PROBLEM DETAILS:
For every record that follows, transcribe the text exactly and leave any image out.

PROVIDED ENTRIES:

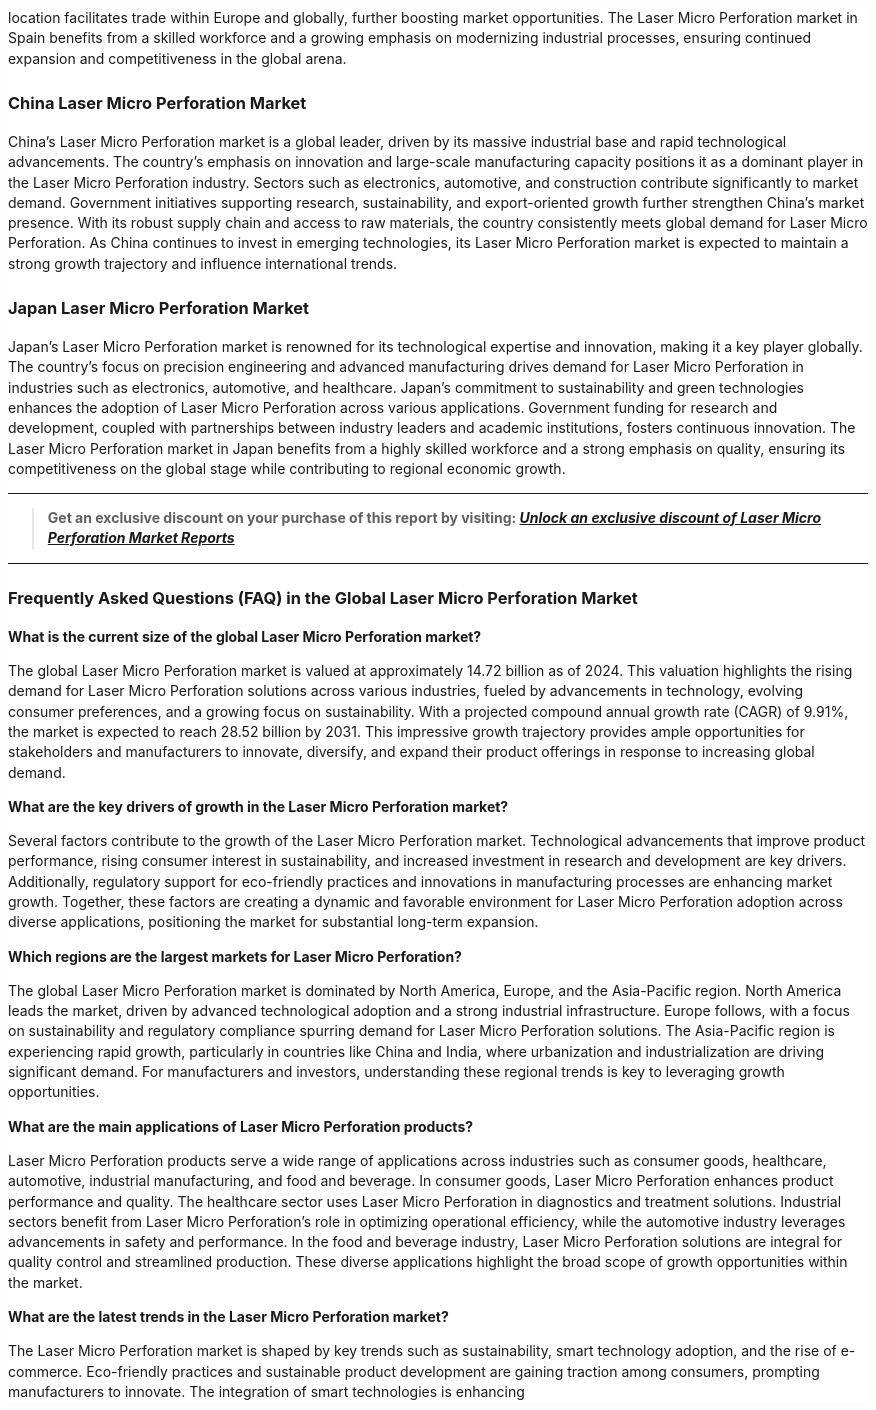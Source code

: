 location facilitates trade within Europe and globally, further boosting market opportunities. The Laser Micro Perforation market in Spain benefits from a skilled workforce and a growing emphasis on modernizing industrial processes, ensuring continued expansion and competitiveness in the global arena.</p><h3>China Laser Micro Perforation Market</h3><p>China&rsquo;s Laser Micro Perforation market is a global leader, driven by its massive industrial base and rapid technological advancements. The country&rsquo;s emphasis on innovation and large-scale manufacturing capacity positions it as a dominant player in the Laser Micro Perforation industry. Sectors such as electronics, automotive, and construction contribute significantly to market demand. Government initiatives supporting research, sustainability, and export-oriented growth further strengthen China&rsquo;s market presence. With its robust supply chain and access to raw materials, the country consistently meets global demand for Laser Micro Perforation. As China continues to invest in emerging technologies, its Laser Micro Perforation market is expected to maintain a strong growth trajectory and influence international trends.</p><h3>Japan Laser Micro Perforation Market</h3><p>Japan&rsquo;s Laser Micro Perforation market is renowned for its technological expertise and innovation, making it a key player globally. The country&rsquo;s focus on precision engineering and advanced manufacturing drives demand for Laser Micro Perforation in industries such as electronics, automotive, and healthcare. Japan&rsquo;s commitment to sustainability and green technologies enhances the adoption of Laser Micro Perforation across various applications. Government funding for research and development, coupled with partnerships between industry leaders and academic institutions, fosters continuous innovation. The Laser Micro Perforation market in Japan benefits from a highly skilled workforce and a strong emphasis on quality, ensuring its competitiveness on the global stage while contributing to regional economic growth.</p><hr /><blockquote><p><strong>Get an exclusive discount on your purchase of this report by visiting: <em><a href="://marketresearchpulse.com/ask-for-discount/28234?utm_source=Github&amp;utm_medium=027">Unlock an exclusive discount of Laser Micro Perforation Market Reports</a></em>&nbsp;</strong></p></blockquote><hr /><h3>Frequently Asked Questions (FAQ) in the Global Laser Micro Perforation Market</h3><p><strong>What is the current size of the global Laser Micro Perforation market?</strong></p><p>The global Laser Micro Perforation market is valued at approximately 14.72 billion as of 2024. This valuation highlights the rising demand for Laser Micro Perforation solutions across various industries, fueled by advancements in technology, evolving consumer preferences, and a growing focus on sustainability. With a projected compound annual growth rate (CAGR) of 9.91%, the market is expected to reach 28.52 billion by 2031. This impressive growth trajectory provides ample opportunities for stakeholders and manufacturers to innovate, diversify, and expand their product offerings in response to increasing global demand.</p><p><strong>What are the key drivers of growth in the Laser Micro Perforation market?</strong></p><p>Several factors contribute to the growth of the Laser Micro Perforation market. Technological advancements that improve product performance, rising consumer interest in sustainability, and increased investment in research and development are key drivers. Additionally, regulatory support for eco-friendly practices and innovations in manufacturing processes are enhancing market growth. Together, these factors are creating a dynamic and favorable environment for Laser Micro Perforation adoption across diverse applications, positioning the market for substantial long-term expansion.</p><p><strong>Which regions are the largest markets for Laser Micro Perforation?</strong></p><p>The global Laser Micro Perforation market is dominated by North America, Europe, and the Asia-Pacific region. North America leads the market, driven by advanced technological adoption and a strong industrial infrastructure. Europe follows, with a focus on sustainability and regulatory compliance spurring demand for Laser Micro Perforation solutions. The Asia-Pacific region is experiencing rapid growth, particularly in countries like China and India, where urbanization and industrialization are driving significant demand. For manufacturers and investors, understanding these regional trends is key to leveraging growth opportunities.</p><p><strong>What are the main applications of Laser Micro Perforation products?</strong></p><p>Laser Micro Perforation products serve a wide range of applications across industries such as consumer goods, healthcare, automotive, industrial manufacturing, and food and beverage. In consumer goods, Laser Micro Perforation enhances product performance and quality. The healthcare sector uses Laser Micro Perforation in diagnostics and treatment solutions. Industrial sectors benefit from Laser Micro Perforation&rsquo;s role in optimizing operational efficiency, while the automotive industry leverages advancements in safety and performance. In the food and beverage industry, Laser Micro Perforation solutions are integral for quality control and streamlined production. These diverse applications highlight the broad scope of growth opportunities within the market.</p><p><strong>What are the latest trends in the Laser Micro Perforation market?</strong></p><p>The Laser Micro Perforation market is shaped by key trends such as sustainability, smart technology adoption, and the rise of e-commerce. Eco-friendly practices and sustainable product development are gaining traction among consumers, prompting manufacturers to innovate. The integration of smart technologies is enhancing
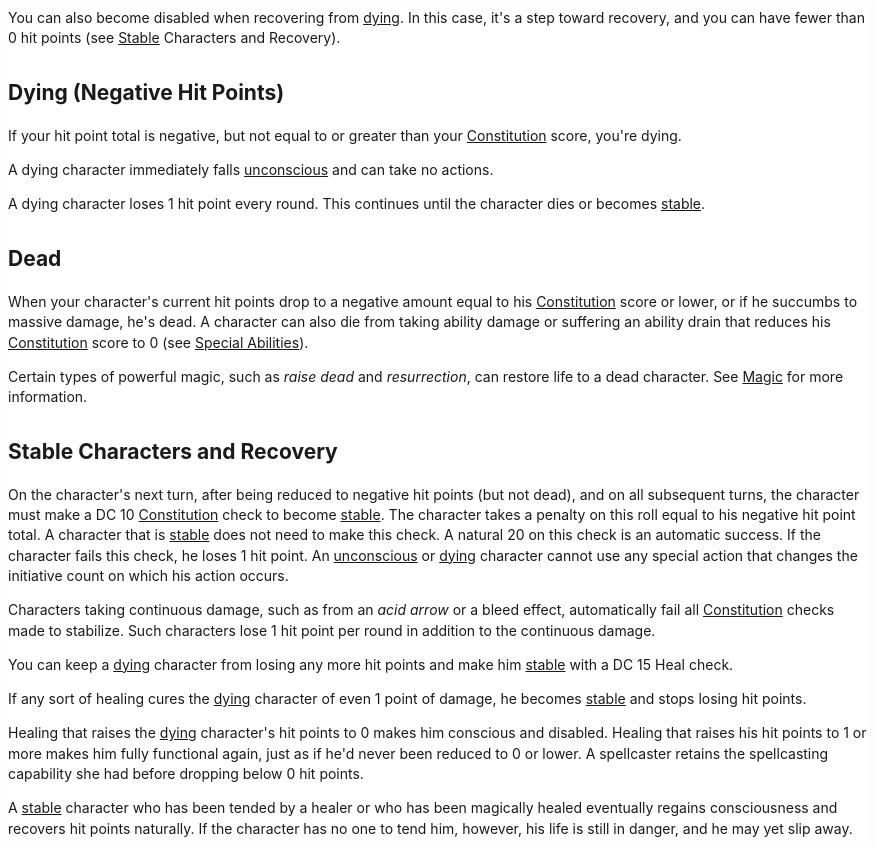 You can also become disabled when recovering from [dying](glossary.md#_dying). In this case, it's a step toward recovery, and you can have fewer than 0 hit points (see [Stable](glossary.md#_stable) Characters and Recovery).

## Dying (Negative Hit Points)

If your hit point total is negative, but not equal to or greater than your [Constitution](gettingStarted.md#_constitution) score, you're dying.

A dying character immediately falls [unconscious](glossary.md#_unconscious) and can take no actions.

A dying character loses 1 hit point every round. This continues until the character dies or becomes [stable](glossary.md#_stable).

## Dead

When your character's current hit points drop to a negative amount equal to his [Constitution](gettingStarted.md#_constitution) score or lower, or if he succumbs to massive damage, he's dead. A character can also die from taking ability damage or suffering an ability drain that reduces his [Constitution](gettingStarted.md#_constitution) score to 0 (see [Special Abilities](glossary.md#_appendix-1-special-abilities)).

Certain types of powerful magic, such as _raise dead_ and _resurrection_, can restore life to a dead character. See [Magic](magic.md) for more information.

## Stable Characters and Recovery

On the character's next turn, after being reduced to negative hit points (but not dead), and on all subsequent turns, the character must make a DC 10 [Constitution](gettingStarted.md#_constitution) check to become [stable](glossary.md#_stable). The character takes a penalty on this roll equal to his negative hit point total. A character that is [stable](glossary.md#_stable) does not need to make this check. A natural 20 on this check is an automatic success. If the character fails this check, he loses 1 hit point. An [unconscious](glossary.md#_unconscious) or [dying](glossary.md#_dying) character cannot use any special action that changes the initiative count on which his action occurs.

Characters taking continuous damage, such as from an _acid arrow_ or a bleed effect, automatically fail all [Constitution](gettingStarted.md#_constitution) checks made to stabilize. Such characters lose 1 hit point per round in addition to the continuous damage.

You can keep a [dying](glossary.md#_dying) character from losing any more hit points and make him [stable](glossary.md#_stable) with a DC 15 Heal check.

If any sort of healing cures the [dying](glossary.md#_dying) character of even 1 point of damage, he becomes [stable](glossary.md#_stable) and stops losing hit points.

Healing that raises the [dying](glossary.md#_dying) character's hit points to 0 makes him conscious and disabled. Healing that raises his hit points to 1 or more makes him fully functional again, just as if he'd never been reduced to 0 or lower. A spellcaster retains the spellcasting capability she had before dropping below 0 hit points.

A [stable](glossary.md#_stable) character who has been tended by a healer or who has been magically healed eventually regains consciousness and recovers hit points naturally. If the character has no one to tend him, however, his life is still in danger, and he may yet slip away.
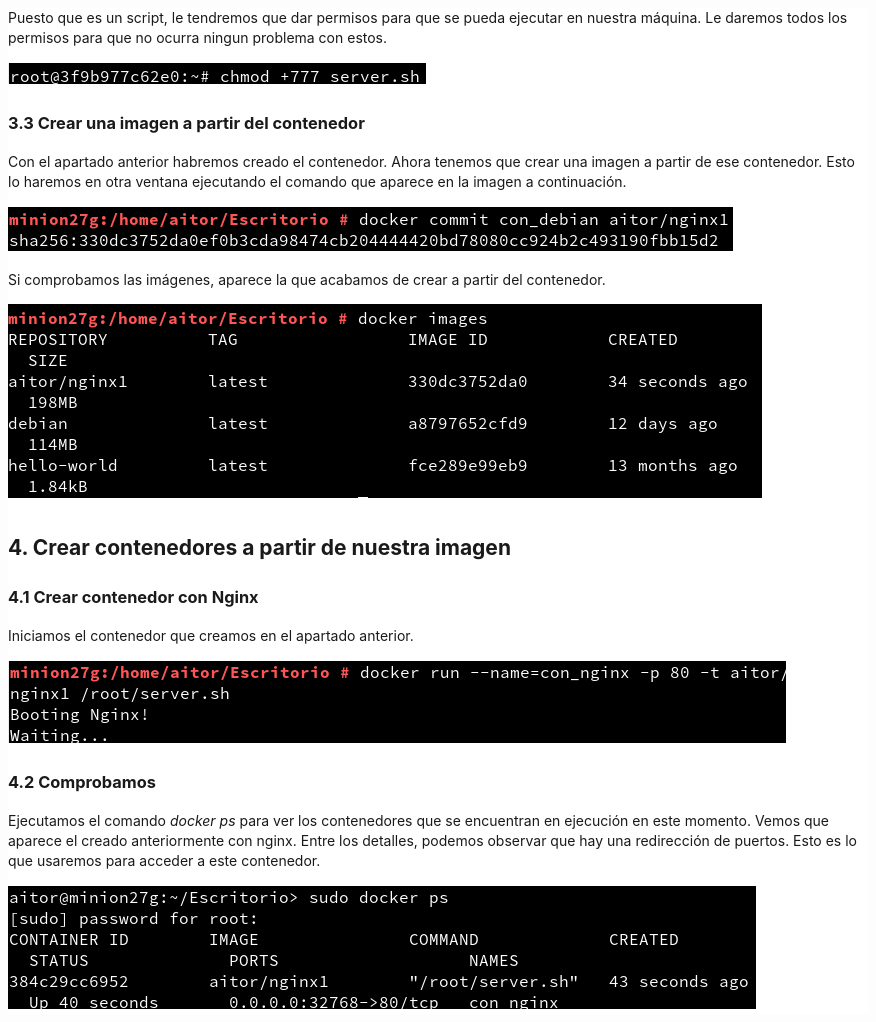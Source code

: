 Puesto que es un script, le tendremos que dar permisos para que se pueda ejecutar en nuestra máquina. Le daremos todos los permisos para que no ocurra ningun problema con estos.

![](img/img24.png)

### 3.3 Crear una imagen a partir del contenedor

Con el apartado anterior habremos creado el contenedor. Ahora tenemos que crear una imagen a partir de ese contenedor. Esto lo haremos en otra ventana ejecutando el comando que aparece en la imagen a continuación.

![](img/img25.png)

Si comprobamos las imágenes, aparece la que acabamos de crear a partir del contenedor.

![](img/img26.png)

## 4. Crear contenedores a partir de nuestra imagen

### 4.1 Crear contenedor con Nginx

Iniciamos el contenedor que creamos en el apartado anterior.

![](img/img27.png)

### 4.2 Comprobamos

Ejecutamos el comando *docker ps* para ver los contenedores que se encuentran en ejecución en este momento. Vemos que aparece el creado anteriormente con nginx. Entre los detalles, podemos observar que hay una redirección de puertos. Esto es lo que usaremos para acceder a este contenedor.

![](img/img28.png)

TASK ANSWER:
Source code

: location facilitates trade within Europe and globally, further boosting market opportunities. The Laser Micro Perforation market in Spain benefits from a skilled workforce and a growing emphasis on modernizing industrial processes, ensuring continued expansion and competitiveness in the global arena.</p><h3>China Laser Micro Perforation Market</h3><p>China&rsquo;s Laser Micro Perforation market is a global leader, driven by its massive industrial base and rapid technological advancements. The country&rsquo;s emphasis on innovation and large-scale manufacturing capacity positions it as a dominant player in the Laser Micro Perforation industry. Sectors such as electronics, automotive, and construction contribute significantly to market demand. Government initiatives supporting research, sustainability, and export-oriented growth further strengthen China&rsquo;s market presence. With its robust supply chain and access to raw materials, the country consistently meets global demand for Laser Micro Perforation. As China continues to invest in emerging technologies, its Laser Micro Perforation market is expected to maintain a strong growth trajectory and influence international trends.</p><h3>Japan Laser Micro Perforation Market</h3><p>Japan&rsquo;s Laser Micro Perforation market is renowned for its technological expertise and innovation, making it a key player globally. The country&rsquo;s focus on precision engineering and advanced manufacturing drives demand for Laser Micro Perforation in industries such as electronics, automotive, and healthcare. Japan&rsquo;s commitment to sustainability and green technologies enhances the adoption of Laser Micro Perforation across various applications. Government funding for research and development, coupled with partnerships between industry leaders and academic institutions, fosters continuous innovation. The Laser Micro Perforation market in Japan benefits from a highly skilled workforce and a strong emphasis on quality, ensuring its competitiveness on the global stage while contributing to regional economic growth.</p><hr /><blockquote><p><strong>Get an exclusive discount on your purchase of this report by visiting: <em><a href="://marketresearchpulse.com/ask-for-discount/28234?utm_source=Github&amp;utm_medium=027">Unlock an exclusive discount of Laser Micro Perforation Market Reports</a></em>&nbsp;</strong></p></blockquote><hr /><h3>Frequently Asked Questions (FAQ) in the Global Laser Micro Perforation Market</h3><p><strong>What is the current size of the global Laser Micro Perforation market?</strong></p><p>The global Laser Micro Perforation market is valued at approximately 14.72 billion as of 2024. This valuation highlights the rising demand for Laser Micro Perforation solutions across various industries, fueled by advancements in technology, evolving consumer preferences, and a growing focus on sustainability. With a projected compound annual growth rate (CAGR) of 9.91%, the market is expected to reach 28.52 billion by 2031. This impressive growth trajectory provides ample opportunities for stakeholders and manufacturers to innovate, diversify, and expand their product offerings in response to increasing global demand.</p><p><strong>What are the key drivers of growth in the Laser Micro Perforation market?</strong></p><p>Several factors contribute to the growth of the Laser Micro Perforation market. Technological advancements that improve product performance, rising consumer interest in sustainability, and increased investment in research and development are key drivers. Additionally, regulatory support for eco-friendly practices and innovations in manufacturing processes are enhancing market growth. Together, these factors are creating a dynamic and favorable environment for Laser Micro Perforation adoption across diverse applications, positioning the market for substantial long-term expansion.</p><p><strong>Which regions are the largest markets for Laser Micro Perforation?</strong></p><p>The global Laser Micro Perforation market is dominated by North America, Europe, and the Asia-Pacific region. North America leads the market, driven by advanced technological adoption and a strong industrial infrastructure. Europe follows, with a focus on sustainability and regulatory compliance spurring demand for Laser Micro Perforation solutions. The Asia-Pacific region is experiencing rapid growth, particularly in countries like China and India, where urbanization and industrialization are driving significant demand. For manufacturers and investors, understanding these regional trends is key to leveraging growth opportunities.</p><p><strong>What are the main applications of Laser Micro Perforation products?</strong></p><p>Laser Micro Perforation products serve a wide range of applications across industries such as consumer goods, healthcare, automotive, industrial manufacturing, and food and beverage. In consumer goods, Laser Micro Perforation enhances product performance and quality. The healthcare sector uses Laser Micro Perforation in diagnostics and treatment solutions. Industrial sectors benefit from Laser Micro Perforation&rsquo;s role in optimizing operational efficiency, while the automotive industry leverages advancements in safety and performance. In the food and beverage industry, Laser Micro Perforation solutions are integral for quality control and streamlined production. These diverse applications highlight the broad scope of growth opportunities within the market.</p><p><strong>What are the latest trends in the Laser Micro Perforation market?</strong></p><p>The Laser Micro Perforation market is shaped by key trends such as sustainability, smart technology adoption, and the rise of e-commerce. Eco-friendly practices and sustainable product development are gaining traction among consumers, prompting manufacturers to innovate. The integration of smart technologies is enhancing
 You can also become disabled when recovering from [dying](glossary.md#_dying). In this case, it's a step toward recovery, and you can have fewer than 0 hit points (see [Stable](glossary.md#_stable) Characters and Recovery).

## Dying (Negative Hit Points)

If your hit point total is negative, but not equal to or greater than your [Constitution](gettingStarted.md#_constitution) score, you're dying.

A dying character immediately falls [unconscious](glossary.md#_unconscious) and can take no actions.

A dying character loses 1 hit point every round. This continues until the character dies or becomes [stable](glossary.md#_stable).

## Dead

When your character's current hit points drop to a negative amount equal to his [Constitution](gettingStarted.md#_constitution) score or lower, or if he succumbs to massive damage, he's dead. A character can also die from taking ability damage or suffering an ability drain that reduces his [Constitution](gettingStarted.md#_constitution) score to 0 (see [Special Abilities](glossary.md#_appendix-1-special-abilities)).

Certain types of powerful magic, such as _raise dead_ and _resurrection_, can restore life to a dead character. See [Magic](magic.md) for more information.

## Stable Characters and Recovery

On the character's next turn, after being reduced to negative hit points (but not dead), and on all subsequent turns, the character must make a DC 10 [Constitution](gettingStarted.md#_constitution) check to become [stable](glossary.md#_stable). The character takes a penalty on this roll equal to his negative hit point total. A character that is [stable](glossary.md#_stable) does not need to make this check. A natural 20 on this check is an automatic success. If the character fails this check, he loses 1 hit point. An [unconscious](glossary.md#_unconscious) or [dying](glossary.md#_dying) character cannot use any special action that changes the initiative count on which his action occurs.

Characters taking continuous damage, such as from an _acid arrow_ or a bleed effect, automatically fail all [Constitution](gettingStarted.md#_constitution) checks made to stabilize. Such characters lose 1 hit point per round in addition to the continuous damage.

You can keep a [dying](glossary.md#_dying) character from losing any more hit points and make him [stable](glossary.md#_stable) with a DC 15 Heal check.

If any sort of healing cures the [dying](glossary.md#_dying) character of even 1 point of damage, he becomes [stable](glossary.md#_stable) and stops losing hit points.

Healing that raises the [dying](glossary.md#_dying) character's hit points to 0 makes him conscious and disabled. Healing that raises his hit points to 1 or more makes him fully functional again, just as if he'd never been reduced to 0 or lower. A spellcaster retains the spellcasting capability she had before dropping below 0 hit points.

A [stable](glossary.md#_stable) character who has been tended by a healer or who has been magically healed eventually regains consciousness and recovers hit points naturally. If the character has no one to tend him, however, his life is still in danger, and he may yet slip away.
Source code

: Puesto que es un script, le tendremos que dar permisos para que se pueda ejecutar en nuestra máquina. Le daremos todos los permisos para que no ocurra ningun problema con estos.

![](img/img24.png)

### 3.3 Crear una imagen a partir del contenedor

Con el apartado anterior habremos creado el contenedor. Ahora tenemos que crear una imagen a partir de ese contenedor. Esto lo haremos en otra ventana ejecutando el comando que aparece en la imagen a continuación.

![](img/img25.png)

Si comprobamos las imágenes, aparece la que acabamos de crear a partir del contenedor.

![](img/img26.png)

## 4. Crear contenedores a partir de nuestra imagen

### 4.1 Crear contenedor con Nginx

Iniciamos el contenedor que creamos en el apartado anterior.

![](img/img27.png)

### 4.2 Comprobamos

Ejecutamos el comando *docker ps* para ver los contenedores que se encuentran en ejecución en este momento. Vemos que aparece el creado anteriormente con nginx. Entre los detalles, podemos observar que hay una redirección de puertos. Esto es lo que usaremos para acceder a este contenedor.

![](img/img28.png)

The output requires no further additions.